■ **TASK GOAL**:
If a line below contains the string "main", copy it out.
=-=-=-=-=
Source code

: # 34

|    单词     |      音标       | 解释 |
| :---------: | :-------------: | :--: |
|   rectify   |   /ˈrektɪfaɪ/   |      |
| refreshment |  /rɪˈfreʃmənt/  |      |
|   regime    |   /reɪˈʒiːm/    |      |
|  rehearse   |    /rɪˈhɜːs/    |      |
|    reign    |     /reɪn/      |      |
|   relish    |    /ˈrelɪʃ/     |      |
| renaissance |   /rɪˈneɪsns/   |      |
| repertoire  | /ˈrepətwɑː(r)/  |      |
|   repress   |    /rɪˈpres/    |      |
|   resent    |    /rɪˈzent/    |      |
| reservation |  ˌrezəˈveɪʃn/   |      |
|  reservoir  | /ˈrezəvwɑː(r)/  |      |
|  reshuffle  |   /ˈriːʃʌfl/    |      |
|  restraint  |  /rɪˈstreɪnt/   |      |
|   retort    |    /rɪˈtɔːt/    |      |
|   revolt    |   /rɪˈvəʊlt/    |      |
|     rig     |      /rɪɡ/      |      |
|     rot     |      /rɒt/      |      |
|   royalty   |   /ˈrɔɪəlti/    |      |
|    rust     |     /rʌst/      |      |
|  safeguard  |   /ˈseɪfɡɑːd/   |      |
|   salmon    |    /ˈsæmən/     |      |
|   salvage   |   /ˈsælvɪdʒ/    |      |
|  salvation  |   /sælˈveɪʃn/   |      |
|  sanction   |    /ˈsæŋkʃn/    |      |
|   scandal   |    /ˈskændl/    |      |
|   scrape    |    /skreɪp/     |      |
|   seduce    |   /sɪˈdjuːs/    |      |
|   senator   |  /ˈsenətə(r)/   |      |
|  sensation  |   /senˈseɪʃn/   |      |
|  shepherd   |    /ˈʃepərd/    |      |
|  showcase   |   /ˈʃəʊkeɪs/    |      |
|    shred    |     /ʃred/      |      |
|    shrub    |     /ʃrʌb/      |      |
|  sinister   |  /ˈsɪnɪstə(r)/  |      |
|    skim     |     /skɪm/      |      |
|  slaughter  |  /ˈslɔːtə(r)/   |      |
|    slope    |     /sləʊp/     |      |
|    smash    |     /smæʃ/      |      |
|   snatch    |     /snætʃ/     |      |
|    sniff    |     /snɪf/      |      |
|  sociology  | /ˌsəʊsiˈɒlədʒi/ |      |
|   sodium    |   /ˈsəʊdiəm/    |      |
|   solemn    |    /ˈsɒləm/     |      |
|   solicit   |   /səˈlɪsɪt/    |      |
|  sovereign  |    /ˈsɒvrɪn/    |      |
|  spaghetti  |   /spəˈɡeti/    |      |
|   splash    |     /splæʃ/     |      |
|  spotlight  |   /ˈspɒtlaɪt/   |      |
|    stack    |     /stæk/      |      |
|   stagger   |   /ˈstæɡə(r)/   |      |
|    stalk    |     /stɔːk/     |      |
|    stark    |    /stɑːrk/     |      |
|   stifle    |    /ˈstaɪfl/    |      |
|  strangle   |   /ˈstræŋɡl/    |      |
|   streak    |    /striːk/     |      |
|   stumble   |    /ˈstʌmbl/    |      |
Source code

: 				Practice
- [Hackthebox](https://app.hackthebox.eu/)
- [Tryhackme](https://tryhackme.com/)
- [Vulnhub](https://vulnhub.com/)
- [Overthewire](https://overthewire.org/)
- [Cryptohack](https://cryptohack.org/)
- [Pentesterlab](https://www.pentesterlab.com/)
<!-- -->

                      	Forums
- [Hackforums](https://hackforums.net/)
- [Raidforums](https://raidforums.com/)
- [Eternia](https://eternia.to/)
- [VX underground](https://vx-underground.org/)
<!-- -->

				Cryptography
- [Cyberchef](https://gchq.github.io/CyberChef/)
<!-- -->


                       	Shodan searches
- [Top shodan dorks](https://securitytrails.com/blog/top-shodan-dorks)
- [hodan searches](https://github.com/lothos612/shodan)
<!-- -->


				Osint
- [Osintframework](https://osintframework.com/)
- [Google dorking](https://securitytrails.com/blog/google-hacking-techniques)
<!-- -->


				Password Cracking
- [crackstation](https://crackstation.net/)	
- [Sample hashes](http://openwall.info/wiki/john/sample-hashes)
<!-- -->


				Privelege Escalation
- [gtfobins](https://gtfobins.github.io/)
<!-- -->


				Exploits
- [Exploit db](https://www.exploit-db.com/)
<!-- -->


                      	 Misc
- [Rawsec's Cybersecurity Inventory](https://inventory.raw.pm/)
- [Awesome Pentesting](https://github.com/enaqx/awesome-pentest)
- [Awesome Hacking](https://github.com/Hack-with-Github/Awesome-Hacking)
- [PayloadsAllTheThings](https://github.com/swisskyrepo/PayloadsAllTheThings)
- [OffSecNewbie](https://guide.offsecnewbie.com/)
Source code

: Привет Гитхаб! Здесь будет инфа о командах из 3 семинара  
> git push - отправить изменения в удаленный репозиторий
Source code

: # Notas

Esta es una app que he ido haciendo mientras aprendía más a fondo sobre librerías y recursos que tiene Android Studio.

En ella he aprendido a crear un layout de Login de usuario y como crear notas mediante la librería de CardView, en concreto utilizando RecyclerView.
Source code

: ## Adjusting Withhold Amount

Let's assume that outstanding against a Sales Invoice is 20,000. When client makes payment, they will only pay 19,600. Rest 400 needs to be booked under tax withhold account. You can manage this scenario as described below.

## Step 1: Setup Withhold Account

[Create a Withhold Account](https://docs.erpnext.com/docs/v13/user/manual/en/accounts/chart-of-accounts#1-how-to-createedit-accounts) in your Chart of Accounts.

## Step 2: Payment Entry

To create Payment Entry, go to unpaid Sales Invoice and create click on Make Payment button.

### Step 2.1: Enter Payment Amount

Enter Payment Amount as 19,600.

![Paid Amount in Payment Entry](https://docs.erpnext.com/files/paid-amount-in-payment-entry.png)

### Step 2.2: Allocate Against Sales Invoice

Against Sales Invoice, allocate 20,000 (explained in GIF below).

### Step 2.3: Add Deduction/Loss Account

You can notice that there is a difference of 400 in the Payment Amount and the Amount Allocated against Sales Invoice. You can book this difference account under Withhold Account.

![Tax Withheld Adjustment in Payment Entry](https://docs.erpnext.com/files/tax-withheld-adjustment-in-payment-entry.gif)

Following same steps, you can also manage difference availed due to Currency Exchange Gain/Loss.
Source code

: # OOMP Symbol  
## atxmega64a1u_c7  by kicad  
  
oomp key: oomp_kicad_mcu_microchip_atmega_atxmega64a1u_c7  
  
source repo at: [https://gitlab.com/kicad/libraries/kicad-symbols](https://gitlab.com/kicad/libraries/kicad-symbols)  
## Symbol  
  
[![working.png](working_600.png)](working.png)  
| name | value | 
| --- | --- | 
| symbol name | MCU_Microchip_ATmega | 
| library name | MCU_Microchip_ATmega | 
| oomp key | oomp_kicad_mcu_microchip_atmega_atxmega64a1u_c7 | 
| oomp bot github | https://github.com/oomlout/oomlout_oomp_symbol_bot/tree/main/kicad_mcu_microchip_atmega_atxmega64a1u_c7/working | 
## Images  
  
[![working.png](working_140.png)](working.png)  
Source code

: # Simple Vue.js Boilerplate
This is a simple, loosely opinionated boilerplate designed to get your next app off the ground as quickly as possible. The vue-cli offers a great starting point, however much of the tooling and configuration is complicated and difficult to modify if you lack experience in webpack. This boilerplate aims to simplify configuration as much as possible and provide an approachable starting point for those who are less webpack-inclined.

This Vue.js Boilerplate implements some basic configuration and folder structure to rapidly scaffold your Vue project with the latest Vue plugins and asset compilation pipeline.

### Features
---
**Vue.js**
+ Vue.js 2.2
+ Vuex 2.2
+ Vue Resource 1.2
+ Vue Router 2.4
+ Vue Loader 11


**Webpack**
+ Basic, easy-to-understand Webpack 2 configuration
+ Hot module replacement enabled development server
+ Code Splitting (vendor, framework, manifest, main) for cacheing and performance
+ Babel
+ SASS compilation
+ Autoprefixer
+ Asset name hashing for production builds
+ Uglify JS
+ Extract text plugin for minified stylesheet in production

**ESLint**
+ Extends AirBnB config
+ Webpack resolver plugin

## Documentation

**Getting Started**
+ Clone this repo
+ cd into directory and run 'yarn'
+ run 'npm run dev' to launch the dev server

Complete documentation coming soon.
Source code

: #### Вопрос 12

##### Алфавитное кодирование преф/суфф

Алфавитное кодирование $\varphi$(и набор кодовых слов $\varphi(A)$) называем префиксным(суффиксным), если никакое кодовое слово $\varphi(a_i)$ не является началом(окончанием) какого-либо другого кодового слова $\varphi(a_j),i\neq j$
=-=-=-=-=
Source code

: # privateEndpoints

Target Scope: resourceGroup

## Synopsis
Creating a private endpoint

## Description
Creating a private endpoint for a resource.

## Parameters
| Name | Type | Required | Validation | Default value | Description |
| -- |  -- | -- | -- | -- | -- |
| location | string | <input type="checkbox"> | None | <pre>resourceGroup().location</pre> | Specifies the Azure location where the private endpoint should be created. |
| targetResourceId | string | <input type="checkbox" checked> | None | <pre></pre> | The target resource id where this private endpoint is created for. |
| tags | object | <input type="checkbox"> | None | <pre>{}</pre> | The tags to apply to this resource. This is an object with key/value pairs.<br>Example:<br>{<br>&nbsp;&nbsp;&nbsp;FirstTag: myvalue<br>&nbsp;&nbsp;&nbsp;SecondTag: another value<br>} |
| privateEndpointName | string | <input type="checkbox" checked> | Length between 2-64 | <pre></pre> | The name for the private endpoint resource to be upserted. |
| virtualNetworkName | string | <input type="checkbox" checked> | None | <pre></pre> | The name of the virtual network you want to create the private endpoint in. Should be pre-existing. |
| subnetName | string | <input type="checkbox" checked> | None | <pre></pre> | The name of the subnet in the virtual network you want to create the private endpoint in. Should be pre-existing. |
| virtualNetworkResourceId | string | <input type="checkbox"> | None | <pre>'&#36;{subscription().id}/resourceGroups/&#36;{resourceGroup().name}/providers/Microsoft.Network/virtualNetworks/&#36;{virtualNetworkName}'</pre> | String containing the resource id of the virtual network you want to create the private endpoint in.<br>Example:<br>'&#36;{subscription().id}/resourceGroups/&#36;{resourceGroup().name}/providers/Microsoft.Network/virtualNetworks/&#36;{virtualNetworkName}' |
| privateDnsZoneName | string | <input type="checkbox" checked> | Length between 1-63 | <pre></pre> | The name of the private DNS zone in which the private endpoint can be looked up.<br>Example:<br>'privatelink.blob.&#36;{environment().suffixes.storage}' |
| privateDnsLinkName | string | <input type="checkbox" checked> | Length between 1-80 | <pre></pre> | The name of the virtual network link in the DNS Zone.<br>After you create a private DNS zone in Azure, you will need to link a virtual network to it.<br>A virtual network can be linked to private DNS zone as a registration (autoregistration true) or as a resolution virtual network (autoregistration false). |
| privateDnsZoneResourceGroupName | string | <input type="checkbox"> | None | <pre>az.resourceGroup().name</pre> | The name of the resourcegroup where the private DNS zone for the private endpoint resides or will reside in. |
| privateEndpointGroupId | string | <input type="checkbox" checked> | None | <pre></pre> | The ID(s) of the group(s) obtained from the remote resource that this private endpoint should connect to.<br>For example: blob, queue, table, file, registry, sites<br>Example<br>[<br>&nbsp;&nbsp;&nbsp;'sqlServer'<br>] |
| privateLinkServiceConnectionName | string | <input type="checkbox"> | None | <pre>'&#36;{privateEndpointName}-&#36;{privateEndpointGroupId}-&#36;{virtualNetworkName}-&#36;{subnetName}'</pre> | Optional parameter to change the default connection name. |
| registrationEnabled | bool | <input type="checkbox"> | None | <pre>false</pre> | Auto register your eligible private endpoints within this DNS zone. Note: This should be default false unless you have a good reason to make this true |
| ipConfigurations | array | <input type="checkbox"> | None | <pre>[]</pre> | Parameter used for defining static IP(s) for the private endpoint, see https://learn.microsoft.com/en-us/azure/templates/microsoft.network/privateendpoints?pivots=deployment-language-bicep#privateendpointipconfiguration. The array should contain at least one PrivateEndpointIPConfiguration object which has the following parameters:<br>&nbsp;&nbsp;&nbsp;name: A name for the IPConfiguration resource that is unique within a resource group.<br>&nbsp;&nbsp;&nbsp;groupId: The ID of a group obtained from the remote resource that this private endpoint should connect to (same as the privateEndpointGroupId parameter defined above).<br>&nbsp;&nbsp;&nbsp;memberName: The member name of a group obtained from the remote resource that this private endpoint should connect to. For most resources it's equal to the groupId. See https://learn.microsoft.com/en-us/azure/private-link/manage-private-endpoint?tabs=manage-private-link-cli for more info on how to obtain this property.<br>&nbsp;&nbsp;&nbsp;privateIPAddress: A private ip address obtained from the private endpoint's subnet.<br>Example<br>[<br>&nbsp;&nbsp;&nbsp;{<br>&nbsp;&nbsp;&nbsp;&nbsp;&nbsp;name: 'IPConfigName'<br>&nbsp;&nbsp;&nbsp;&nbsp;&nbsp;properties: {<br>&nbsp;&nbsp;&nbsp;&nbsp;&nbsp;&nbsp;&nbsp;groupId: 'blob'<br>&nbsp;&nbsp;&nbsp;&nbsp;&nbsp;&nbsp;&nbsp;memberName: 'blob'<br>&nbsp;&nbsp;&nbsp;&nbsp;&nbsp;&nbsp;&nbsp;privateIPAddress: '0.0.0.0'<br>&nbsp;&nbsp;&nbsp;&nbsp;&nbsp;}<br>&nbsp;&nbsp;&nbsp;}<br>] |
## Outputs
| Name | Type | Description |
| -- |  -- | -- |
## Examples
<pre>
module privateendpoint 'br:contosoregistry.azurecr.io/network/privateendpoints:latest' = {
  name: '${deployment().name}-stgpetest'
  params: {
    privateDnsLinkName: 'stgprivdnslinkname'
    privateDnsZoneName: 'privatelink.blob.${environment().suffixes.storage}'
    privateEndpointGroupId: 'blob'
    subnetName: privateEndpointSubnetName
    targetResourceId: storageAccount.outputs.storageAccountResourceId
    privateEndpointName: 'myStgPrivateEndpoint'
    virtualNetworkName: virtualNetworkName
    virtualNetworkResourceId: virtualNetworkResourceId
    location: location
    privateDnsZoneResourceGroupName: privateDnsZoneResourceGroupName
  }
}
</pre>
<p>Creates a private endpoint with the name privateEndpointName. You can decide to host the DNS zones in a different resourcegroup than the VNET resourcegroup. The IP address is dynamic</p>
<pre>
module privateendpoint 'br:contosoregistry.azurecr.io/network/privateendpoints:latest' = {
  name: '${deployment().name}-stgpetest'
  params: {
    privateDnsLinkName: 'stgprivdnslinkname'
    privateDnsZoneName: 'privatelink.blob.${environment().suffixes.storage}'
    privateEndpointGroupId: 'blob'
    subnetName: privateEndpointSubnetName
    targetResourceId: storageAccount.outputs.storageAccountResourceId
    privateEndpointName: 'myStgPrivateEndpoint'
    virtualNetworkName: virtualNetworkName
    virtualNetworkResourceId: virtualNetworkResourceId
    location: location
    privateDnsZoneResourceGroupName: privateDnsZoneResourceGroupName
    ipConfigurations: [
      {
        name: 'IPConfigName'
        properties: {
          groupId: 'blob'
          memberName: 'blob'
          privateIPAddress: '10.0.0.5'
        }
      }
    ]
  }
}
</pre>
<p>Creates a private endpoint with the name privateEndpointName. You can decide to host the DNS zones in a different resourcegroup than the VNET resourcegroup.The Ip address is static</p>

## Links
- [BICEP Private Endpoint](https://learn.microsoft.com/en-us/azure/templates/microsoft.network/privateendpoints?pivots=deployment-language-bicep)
=-=-=-=-=
■ **SOLUTION TO THE EXERCISE**:
| oomp bot github | https://github.com/oomlout/oomlout_oomp_symbol_bot/tree/main/kicad_mcu_microchip_atmega_atxmega64a1u_c7/working | 
+ Code Splitting (vendor, framework, manifest, main) for cacheing and performance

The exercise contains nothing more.